[EXERCISE DETAILS]
Search the records for the word "server". Copy every line where it appears.

Data records
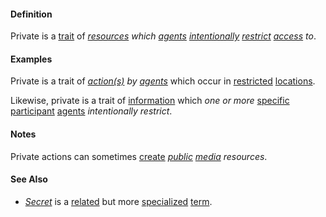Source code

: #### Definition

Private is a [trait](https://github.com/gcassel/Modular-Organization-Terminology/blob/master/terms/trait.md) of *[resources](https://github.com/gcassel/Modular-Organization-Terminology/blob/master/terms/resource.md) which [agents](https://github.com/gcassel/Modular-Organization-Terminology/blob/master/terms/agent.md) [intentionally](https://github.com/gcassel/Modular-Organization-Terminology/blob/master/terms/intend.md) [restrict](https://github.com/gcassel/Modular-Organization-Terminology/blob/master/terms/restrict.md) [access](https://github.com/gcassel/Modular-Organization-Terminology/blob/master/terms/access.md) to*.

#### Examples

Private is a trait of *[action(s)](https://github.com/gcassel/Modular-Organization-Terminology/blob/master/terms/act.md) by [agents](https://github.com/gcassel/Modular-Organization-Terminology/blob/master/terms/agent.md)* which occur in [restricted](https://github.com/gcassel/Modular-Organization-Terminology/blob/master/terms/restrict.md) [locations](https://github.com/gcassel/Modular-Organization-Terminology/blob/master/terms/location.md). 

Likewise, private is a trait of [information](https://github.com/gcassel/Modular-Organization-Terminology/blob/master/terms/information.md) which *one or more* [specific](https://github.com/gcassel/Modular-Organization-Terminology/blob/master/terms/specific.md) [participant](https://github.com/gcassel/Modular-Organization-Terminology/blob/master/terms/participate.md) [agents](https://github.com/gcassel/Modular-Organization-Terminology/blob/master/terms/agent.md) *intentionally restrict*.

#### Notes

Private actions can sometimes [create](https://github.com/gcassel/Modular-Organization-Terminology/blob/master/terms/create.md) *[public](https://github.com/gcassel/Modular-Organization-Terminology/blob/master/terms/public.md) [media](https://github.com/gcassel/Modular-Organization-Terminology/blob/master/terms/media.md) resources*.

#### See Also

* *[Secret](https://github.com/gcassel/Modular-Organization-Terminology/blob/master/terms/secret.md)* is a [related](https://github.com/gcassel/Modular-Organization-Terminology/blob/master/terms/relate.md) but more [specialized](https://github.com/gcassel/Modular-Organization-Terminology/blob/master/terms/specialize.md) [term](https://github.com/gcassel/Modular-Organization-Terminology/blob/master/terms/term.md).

==

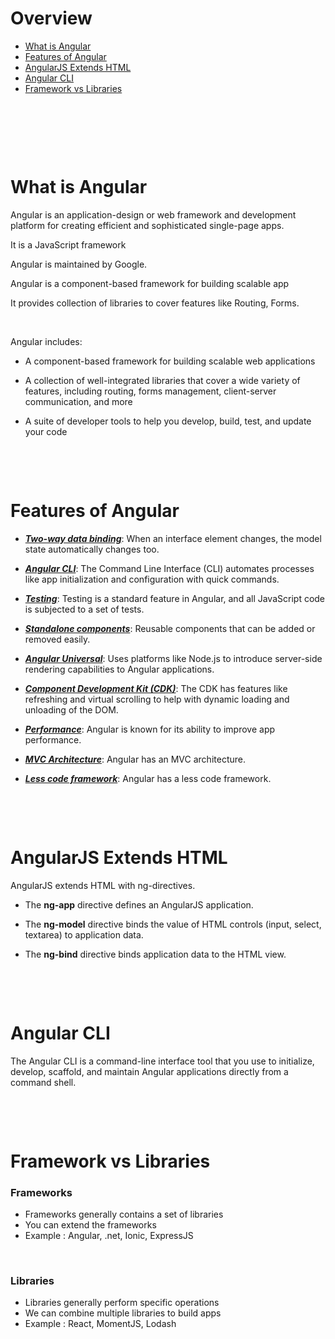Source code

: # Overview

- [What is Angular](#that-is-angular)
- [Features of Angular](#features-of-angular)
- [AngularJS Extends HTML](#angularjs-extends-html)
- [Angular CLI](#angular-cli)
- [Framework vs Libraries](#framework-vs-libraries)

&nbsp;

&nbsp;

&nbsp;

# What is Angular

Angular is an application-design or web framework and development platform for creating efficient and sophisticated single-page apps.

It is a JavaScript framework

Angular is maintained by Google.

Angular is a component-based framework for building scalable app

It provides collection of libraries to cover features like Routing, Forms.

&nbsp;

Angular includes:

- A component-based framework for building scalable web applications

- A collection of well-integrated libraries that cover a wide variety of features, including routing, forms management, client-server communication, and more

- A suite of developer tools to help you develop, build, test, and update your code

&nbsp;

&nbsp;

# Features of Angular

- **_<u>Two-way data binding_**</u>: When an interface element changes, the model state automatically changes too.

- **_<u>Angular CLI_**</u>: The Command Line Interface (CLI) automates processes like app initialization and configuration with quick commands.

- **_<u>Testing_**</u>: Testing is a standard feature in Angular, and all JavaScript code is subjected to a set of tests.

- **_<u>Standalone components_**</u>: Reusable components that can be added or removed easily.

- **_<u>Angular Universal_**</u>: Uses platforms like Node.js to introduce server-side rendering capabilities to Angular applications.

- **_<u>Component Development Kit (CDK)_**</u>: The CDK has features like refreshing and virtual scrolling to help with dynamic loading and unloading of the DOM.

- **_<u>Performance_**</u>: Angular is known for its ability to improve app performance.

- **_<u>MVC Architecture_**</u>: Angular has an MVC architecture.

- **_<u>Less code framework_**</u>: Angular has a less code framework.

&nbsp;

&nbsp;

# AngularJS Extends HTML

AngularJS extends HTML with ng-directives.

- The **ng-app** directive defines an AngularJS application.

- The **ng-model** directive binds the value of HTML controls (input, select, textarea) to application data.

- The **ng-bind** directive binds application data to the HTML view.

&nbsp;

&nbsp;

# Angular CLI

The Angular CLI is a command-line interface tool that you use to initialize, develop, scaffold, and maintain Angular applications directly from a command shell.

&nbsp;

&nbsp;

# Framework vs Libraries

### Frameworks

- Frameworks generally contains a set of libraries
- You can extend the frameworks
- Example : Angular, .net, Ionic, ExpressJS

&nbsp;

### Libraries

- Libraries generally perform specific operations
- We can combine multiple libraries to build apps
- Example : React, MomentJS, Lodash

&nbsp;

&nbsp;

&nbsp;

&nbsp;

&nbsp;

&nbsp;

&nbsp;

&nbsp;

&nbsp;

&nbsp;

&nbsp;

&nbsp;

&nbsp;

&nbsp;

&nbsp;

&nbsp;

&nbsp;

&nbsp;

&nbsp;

==

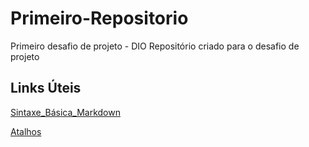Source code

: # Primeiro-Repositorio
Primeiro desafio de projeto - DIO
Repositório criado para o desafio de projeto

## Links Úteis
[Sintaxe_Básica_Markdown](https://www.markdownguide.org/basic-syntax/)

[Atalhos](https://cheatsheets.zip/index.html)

[TASK RESPONSE]
- A collection of well-integrated libraries that cover a wide variety of features, including routing, forms management, client-server communication, and more
- **_<u>Angular Universal_**</u>: Uses platforms like Node.js to introduce server-side rendering capabilities to Angular applications.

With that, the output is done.